All Goods sold by the Company are sold subject to the Company’s standard terms and conditions (as detailed below) which form part of the Client’s contract with the Company. Terms and conditions on the Client’s order form or other similar document shall not be binding on the Company.
The prices, quantities and delivery time stated in any quotation are not binding on the Company. They are commercial estimates only which the Company will make reasonable efforts to achieve.
Orders will be deemed to have been placed when an email confirmation or similar documentation has been received from a responsible executive of the client company.
Unless otherwise agreed the Company shall be entitled to sub-contract all or any part of the work.
The Company will use its best endeavours to supply the Goods within the quoted time but will not be liable for timetable not being met.
The Client acknowledges that the rights to the Goods are owned by the Company and that the Goods are protected by Republic Indonesian copyright laws, international treaty provisions and all other applicable national or international laws.

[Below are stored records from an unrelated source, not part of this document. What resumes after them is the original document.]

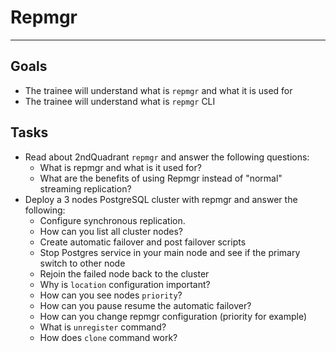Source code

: # Repmgr
---
## Goals
- The trainee will understand what is `repmgr` and what it is used for
- The trainee will understand what is `repmgr` CLI

## Tasks
* Read about 2ndQuadrant `repmgr` and answer the following questions:
  - What is repmgr and what is it used for?
  - What are the benefits of using Repmgr instead of "normal" streaming replication?
* Deploy a 3 nodes PostgreSQL cluster with repmgr and answer the following:
  - Configure synchronous replication.
  - How can you list all cluster nodes?
  - Create automatic failover and post failover scripts
  - Stop Postgres service in your main node and see if the primary switch to other node
  - Rejoin the failed node back to the cluster
  - Why is `location` configuration important?
  - How can you see nodes `priority`?
  - How can you pause resume the automatic failover?
  - How can you change repmgr configuration (priority for example)
  - What is `unregister` command?
  - How does `clone` command work?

The risk of loss or damage to the Goods shall pass to the Client upon delivery of the Goods.
10.1 Payment for goods may be required when ordering in full or up front.
10.2 Invoices issued by the Company shall be paid by the Client within thirty (30) days of the date of invoice unless otherwise agreed in writing by the Company. In the event of late payment, the Company may charge interest on the amount outstanding before and after judgement at the rate of five (5) percent above the Bank of Republic Indonesian Base Rate in force from the due date until the date of payment. In addition, invoices unpaid for more than 60 days after the invoice date will incur a surcharge of either 5% of the outstanding amount, whichever sum is greater.
10.3 If any amount of an invoice is disputed then the Client shall inform the Company of the grounds for such dispute within seven days of delivery of the goods and shall pay to the Company the value of the invoice less the disputed amount in accordance with these payment terms. Once settlement of the dispute has been agreed, any sum then outstanding shall also be payable in accordance with these payment terms.
10.4 The Company reserves the right to increase a quoted fee in the event that the client requests a variation to the work agreed.
Title to Goods supplied shall remain vested in the Company and shall not pass to the Client until the purchase price for those goods has been paid in full and received by the Company.
Any order – once confirmed by the Company – is not cancellable. Cancellation of the Order by the Client will only be accepted on condition that any costs, charges and expenses already incurred, including any charges that will be levied by a sub-contractor on account of their expenses, work or cancellation conditions will be reimbursed to the Company forthwith.
The majority of goods are supplied by the company are despatched via courier and shall be deemed as having been delivered when the delivery has been signed for by the client.
The Company will be entitled to charge the Client for any expenses of delivery other than normal postage charges.
All written notices to be served on or given to the client shall be sent or delivered to the client’s principal place of business and shall be treated as having been given upon receipt.
The Company will take all reasonable steps to ensure the protection from loss, damage or destruction of the goods it supplies to the Client.